Research and development expenses. Research and development (“R&D”) expenses include costs to develop new products, enhance existing products, validate new and enhanced products, manage clinical affairs and register and maintain our intellectual property. R&D expenses increased by $1.0 million, or 24%, to $5.3 million in the third quarter of fiscal 2011 compared to the same prior year period. The increase is primarily due to increased development, clinical and regulatory expenses for our Oncology/Surgery products and increased process engineering costs for our Vascular products. As a percentage of net sales, R&D expenses were 9.7% for the fiscal third quarter of 2011, compared with 8.2% for the same period a year ago.
Sales and marketing expenses. Sales and marketing (“S&M”) expenses consist primarily of salaries, commissions, travel and related business expenses, attendance at medical society meetings, product promotions and samples. S&M expenses increased $521 thousand or 4% to $14.6 million in the third quarter of fiscal 2011 compared to the same prior year period. This increase is primarily due to increased sales commissions in the U.S. and sales salaries in the International operations, partially offset by lower U.S. marketing costs. As a percentage of net sales, S&M expenses were 26.6% for the fiscal second quarter of 2011, compared with 26.9% for the prior year period.

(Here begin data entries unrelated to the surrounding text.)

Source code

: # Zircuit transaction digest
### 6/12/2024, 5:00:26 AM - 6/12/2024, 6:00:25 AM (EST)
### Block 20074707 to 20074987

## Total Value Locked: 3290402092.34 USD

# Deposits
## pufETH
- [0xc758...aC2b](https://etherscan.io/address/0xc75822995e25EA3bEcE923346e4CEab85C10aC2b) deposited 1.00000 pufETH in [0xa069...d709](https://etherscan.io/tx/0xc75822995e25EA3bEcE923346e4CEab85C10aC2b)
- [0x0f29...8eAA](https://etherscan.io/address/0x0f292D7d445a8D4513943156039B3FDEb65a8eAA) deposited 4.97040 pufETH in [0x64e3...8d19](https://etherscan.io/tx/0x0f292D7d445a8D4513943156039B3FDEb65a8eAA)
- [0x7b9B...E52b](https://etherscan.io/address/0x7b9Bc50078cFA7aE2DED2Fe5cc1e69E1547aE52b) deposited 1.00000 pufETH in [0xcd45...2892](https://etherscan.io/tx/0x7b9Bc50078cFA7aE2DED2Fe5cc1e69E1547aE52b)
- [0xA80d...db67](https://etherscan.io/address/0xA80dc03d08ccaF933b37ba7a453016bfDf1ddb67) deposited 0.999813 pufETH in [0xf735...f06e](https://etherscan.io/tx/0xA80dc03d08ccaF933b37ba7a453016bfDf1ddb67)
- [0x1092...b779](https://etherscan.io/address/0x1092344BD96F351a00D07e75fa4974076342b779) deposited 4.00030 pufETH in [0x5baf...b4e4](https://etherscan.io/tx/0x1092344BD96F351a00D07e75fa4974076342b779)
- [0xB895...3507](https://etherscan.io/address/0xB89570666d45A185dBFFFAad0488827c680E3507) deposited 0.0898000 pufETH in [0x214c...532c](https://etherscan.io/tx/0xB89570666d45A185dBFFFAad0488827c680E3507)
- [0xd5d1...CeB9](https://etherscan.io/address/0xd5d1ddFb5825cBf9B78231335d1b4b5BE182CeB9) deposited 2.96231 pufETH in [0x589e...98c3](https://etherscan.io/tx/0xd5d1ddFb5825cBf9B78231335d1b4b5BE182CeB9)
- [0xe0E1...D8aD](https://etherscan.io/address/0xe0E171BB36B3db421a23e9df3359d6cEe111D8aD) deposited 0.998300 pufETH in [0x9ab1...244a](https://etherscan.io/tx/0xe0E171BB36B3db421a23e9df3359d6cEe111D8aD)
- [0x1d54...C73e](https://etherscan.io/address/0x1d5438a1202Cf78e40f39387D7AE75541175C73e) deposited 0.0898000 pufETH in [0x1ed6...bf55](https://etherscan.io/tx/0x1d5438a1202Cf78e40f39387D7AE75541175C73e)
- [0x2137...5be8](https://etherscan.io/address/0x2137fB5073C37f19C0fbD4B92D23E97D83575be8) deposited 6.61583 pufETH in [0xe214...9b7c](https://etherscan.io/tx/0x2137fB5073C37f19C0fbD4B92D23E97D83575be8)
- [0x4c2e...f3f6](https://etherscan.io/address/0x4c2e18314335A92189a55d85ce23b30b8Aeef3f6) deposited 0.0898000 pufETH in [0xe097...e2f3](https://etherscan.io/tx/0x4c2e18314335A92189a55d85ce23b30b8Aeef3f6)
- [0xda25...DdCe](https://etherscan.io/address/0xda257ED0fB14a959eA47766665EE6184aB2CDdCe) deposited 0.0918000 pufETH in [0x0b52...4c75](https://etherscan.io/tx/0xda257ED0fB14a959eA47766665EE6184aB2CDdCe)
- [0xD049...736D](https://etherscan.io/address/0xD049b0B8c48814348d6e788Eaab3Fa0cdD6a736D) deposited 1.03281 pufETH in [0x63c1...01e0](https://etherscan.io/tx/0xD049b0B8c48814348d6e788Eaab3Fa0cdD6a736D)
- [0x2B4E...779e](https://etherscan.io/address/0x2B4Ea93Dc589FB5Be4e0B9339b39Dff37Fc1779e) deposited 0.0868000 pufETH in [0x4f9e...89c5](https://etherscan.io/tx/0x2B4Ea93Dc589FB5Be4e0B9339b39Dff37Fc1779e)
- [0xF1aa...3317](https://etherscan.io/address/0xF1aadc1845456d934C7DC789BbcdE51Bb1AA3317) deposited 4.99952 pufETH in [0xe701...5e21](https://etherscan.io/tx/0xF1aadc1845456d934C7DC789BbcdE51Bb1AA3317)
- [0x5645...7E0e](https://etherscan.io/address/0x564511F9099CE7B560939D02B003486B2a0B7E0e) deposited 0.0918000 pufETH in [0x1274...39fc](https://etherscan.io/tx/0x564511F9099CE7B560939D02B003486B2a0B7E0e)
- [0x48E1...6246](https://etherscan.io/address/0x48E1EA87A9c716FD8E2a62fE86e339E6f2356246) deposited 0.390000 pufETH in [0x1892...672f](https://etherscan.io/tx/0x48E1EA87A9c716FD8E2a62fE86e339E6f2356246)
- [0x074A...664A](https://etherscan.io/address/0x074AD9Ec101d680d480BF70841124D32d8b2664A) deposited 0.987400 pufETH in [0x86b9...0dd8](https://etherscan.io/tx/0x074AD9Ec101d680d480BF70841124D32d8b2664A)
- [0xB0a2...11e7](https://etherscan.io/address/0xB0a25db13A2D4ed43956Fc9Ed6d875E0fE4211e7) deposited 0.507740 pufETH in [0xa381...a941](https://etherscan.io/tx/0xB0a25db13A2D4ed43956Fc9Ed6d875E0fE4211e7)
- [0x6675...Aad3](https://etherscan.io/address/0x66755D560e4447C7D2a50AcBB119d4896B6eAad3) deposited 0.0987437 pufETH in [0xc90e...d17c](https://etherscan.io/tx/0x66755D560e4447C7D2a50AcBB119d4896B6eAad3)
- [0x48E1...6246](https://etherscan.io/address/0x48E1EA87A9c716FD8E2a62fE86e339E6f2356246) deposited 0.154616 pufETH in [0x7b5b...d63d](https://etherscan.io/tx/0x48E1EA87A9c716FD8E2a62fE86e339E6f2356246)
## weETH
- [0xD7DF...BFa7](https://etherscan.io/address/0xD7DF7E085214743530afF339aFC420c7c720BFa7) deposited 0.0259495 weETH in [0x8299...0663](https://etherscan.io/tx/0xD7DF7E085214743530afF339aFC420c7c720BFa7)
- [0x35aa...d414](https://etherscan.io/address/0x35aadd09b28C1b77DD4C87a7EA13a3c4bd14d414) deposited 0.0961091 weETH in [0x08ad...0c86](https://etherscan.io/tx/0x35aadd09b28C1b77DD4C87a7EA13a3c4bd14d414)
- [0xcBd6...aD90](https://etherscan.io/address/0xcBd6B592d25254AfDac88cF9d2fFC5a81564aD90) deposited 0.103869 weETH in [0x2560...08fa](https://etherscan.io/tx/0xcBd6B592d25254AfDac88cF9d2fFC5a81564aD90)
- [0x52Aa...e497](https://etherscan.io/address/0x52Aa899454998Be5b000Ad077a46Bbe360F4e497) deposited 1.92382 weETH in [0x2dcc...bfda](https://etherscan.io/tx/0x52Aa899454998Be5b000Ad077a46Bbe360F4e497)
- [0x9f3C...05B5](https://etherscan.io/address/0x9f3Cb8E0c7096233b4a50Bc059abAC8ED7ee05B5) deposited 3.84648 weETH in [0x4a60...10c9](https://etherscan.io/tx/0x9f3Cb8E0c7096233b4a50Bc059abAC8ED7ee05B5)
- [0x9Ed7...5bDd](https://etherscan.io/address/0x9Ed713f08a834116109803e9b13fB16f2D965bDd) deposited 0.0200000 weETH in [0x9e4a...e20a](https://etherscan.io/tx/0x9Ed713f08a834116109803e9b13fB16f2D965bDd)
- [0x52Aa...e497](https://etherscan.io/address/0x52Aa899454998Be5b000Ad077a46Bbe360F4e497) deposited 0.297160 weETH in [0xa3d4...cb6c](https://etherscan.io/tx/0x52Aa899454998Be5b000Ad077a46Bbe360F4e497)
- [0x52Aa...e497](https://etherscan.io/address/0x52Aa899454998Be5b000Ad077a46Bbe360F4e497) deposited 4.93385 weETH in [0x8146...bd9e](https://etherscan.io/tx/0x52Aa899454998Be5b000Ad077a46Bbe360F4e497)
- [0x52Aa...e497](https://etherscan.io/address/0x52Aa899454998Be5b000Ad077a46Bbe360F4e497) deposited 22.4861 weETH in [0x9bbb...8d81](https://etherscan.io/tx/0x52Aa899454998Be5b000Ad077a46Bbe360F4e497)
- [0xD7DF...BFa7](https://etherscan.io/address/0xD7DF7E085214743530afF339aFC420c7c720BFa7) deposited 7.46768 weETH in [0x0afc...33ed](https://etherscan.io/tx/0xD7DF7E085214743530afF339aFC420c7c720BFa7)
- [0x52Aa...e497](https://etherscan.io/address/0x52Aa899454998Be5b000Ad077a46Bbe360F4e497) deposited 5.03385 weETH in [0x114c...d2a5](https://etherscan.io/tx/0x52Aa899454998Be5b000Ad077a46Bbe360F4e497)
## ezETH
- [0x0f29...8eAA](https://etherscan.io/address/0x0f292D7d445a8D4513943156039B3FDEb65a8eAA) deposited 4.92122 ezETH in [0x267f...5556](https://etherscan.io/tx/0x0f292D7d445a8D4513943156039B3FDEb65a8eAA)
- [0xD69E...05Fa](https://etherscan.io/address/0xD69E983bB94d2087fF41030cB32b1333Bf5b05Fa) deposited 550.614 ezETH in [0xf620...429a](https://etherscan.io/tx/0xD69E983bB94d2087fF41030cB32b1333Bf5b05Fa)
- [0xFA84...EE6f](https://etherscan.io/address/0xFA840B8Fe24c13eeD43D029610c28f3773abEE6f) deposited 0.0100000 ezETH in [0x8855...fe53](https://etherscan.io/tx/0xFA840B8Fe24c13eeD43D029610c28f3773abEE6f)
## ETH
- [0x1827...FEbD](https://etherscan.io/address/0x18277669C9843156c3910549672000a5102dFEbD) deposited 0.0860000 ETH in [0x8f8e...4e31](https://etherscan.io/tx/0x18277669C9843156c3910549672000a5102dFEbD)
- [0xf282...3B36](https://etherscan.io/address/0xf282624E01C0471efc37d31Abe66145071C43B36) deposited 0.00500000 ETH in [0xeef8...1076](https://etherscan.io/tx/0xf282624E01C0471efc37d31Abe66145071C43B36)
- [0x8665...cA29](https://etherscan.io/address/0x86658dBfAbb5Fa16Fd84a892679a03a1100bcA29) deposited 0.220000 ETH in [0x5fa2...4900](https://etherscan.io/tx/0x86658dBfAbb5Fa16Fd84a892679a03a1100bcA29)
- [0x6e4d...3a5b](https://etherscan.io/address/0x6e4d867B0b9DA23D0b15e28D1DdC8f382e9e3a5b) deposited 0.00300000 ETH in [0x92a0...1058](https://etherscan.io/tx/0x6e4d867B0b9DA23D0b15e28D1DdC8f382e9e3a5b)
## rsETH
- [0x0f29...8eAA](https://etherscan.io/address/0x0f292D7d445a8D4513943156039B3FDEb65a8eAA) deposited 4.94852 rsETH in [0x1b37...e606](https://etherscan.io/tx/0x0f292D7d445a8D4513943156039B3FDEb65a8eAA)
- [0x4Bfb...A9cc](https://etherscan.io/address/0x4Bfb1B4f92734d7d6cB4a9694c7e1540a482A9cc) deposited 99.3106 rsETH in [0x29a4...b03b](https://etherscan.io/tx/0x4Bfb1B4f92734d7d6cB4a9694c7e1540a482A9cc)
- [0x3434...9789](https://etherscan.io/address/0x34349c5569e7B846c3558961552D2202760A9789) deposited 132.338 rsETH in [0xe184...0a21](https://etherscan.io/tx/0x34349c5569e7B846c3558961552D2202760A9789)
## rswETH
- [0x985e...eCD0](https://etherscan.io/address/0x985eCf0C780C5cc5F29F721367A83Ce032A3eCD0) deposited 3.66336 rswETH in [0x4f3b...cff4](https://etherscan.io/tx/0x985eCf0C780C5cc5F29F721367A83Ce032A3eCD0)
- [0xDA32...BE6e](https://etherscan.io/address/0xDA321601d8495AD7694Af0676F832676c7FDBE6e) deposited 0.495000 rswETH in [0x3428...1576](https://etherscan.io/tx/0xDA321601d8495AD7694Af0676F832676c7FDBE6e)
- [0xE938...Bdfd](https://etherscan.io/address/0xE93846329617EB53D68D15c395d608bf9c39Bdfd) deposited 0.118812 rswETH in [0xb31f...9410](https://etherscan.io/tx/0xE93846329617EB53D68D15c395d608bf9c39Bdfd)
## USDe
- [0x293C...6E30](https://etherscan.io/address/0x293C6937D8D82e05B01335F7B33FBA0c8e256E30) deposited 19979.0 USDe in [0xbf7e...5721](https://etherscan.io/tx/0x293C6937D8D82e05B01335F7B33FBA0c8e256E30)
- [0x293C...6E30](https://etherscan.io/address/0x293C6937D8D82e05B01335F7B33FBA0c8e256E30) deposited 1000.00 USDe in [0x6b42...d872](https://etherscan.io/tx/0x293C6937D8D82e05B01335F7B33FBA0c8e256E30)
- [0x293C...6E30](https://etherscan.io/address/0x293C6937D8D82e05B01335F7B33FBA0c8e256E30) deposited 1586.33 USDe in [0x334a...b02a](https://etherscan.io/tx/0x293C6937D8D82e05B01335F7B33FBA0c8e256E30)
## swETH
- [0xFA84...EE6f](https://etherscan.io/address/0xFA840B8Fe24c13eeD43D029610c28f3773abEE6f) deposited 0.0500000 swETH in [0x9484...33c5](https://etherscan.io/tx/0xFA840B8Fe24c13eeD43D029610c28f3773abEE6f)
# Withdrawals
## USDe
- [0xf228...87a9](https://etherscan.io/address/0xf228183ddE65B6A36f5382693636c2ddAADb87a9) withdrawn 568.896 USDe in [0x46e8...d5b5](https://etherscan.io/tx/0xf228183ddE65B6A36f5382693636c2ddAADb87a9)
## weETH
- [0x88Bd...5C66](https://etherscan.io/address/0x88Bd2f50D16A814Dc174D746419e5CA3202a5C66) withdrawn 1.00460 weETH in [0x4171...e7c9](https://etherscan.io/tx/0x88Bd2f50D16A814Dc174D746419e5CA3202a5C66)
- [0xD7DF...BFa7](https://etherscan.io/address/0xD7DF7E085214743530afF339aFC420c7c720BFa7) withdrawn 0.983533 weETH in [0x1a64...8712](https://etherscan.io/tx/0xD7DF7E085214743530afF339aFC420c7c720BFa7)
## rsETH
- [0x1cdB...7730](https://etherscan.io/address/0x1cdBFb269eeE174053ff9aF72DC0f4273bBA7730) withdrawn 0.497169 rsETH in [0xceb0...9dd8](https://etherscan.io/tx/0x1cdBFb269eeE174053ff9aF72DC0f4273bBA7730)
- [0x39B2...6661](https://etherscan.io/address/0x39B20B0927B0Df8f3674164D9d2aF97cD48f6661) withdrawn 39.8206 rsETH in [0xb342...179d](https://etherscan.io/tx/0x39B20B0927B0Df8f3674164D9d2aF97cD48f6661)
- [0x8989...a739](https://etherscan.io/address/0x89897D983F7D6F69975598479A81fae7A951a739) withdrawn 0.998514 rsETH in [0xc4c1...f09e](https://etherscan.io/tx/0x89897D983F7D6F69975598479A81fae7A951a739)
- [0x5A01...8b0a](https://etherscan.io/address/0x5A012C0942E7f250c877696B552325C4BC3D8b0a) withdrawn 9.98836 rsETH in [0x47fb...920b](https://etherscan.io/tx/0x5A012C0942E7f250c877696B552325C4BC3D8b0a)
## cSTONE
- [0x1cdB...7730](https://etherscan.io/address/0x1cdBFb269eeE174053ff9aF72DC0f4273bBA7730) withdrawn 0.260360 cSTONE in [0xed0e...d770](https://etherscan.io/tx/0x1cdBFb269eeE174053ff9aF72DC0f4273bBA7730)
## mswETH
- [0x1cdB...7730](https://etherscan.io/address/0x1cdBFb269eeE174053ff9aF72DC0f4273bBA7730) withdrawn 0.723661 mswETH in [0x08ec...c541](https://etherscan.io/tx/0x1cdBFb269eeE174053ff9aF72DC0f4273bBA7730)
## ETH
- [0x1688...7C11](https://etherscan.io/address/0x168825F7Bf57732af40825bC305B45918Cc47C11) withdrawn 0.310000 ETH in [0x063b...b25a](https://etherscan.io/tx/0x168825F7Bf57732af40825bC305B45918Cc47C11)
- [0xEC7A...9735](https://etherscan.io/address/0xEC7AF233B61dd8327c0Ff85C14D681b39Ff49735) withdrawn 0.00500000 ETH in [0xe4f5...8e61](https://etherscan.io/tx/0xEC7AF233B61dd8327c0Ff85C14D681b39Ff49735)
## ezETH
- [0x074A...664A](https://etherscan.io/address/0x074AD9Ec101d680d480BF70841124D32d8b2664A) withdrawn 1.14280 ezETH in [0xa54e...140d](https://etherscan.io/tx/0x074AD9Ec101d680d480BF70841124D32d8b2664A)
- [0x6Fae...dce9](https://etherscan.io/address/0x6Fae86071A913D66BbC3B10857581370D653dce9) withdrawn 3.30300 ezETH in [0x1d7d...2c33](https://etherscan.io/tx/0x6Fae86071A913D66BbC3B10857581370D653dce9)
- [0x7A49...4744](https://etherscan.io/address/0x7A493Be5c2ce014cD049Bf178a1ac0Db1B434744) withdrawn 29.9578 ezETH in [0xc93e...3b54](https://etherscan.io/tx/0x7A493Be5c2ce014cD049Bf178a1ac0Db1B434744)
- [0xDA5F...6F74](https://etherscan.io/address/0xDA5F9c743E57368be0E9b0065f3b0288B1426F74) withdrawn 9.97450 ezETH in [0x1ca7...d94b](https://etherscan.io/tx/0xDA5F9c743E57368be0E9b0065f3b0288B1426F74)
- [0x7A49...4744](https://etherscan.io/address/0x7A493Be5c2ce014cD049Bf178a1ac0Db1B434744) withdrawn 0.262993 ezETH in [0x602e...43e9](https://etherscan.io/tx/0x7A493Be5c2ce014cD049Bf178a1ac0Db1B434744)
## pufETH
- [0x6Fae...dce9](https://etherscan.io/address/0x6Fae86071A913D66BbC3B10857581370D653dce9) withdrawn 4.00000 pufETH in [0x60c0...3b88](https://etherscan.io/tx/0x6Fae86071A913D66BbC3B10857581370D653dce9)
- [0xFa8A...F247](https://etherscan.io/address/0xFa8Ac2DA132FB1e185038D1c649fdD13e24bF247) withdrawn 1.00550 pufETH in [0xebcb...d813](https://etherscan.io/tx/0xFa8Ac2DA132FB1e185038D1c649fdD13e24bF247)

General and administrative expenses. General and administrative (“G&A”) expenses include executive management, finance, accounting, legal, human resources and information technology and the administrative and professional costs associated with those activities. G&A expenses increased $270 thousand, or 7%, to $4.3 million in the third quarter of fiscal 2011 compared to prior year period, primarily due to increased costs related to the Latham, NY facility, expansion of our business development function and to personnel, and other infrastructure costs to support our growth. G&A expenses increased to 8.0% of net sales compared with 7.8% in the prior year period.
Amortization of intangibles. Amortization of intangibles was $2.3 million in both the third quarter of fiscal 2011 and 2010.
Operating income. Operating income was $5.2 million and $5.6 million for the third quarter of fiscal 2011 and 2010, respectively. As a percentage of sales, operating income decreased to 9.6% for the third quarter of 2011 from 10.7% in the same prior year period.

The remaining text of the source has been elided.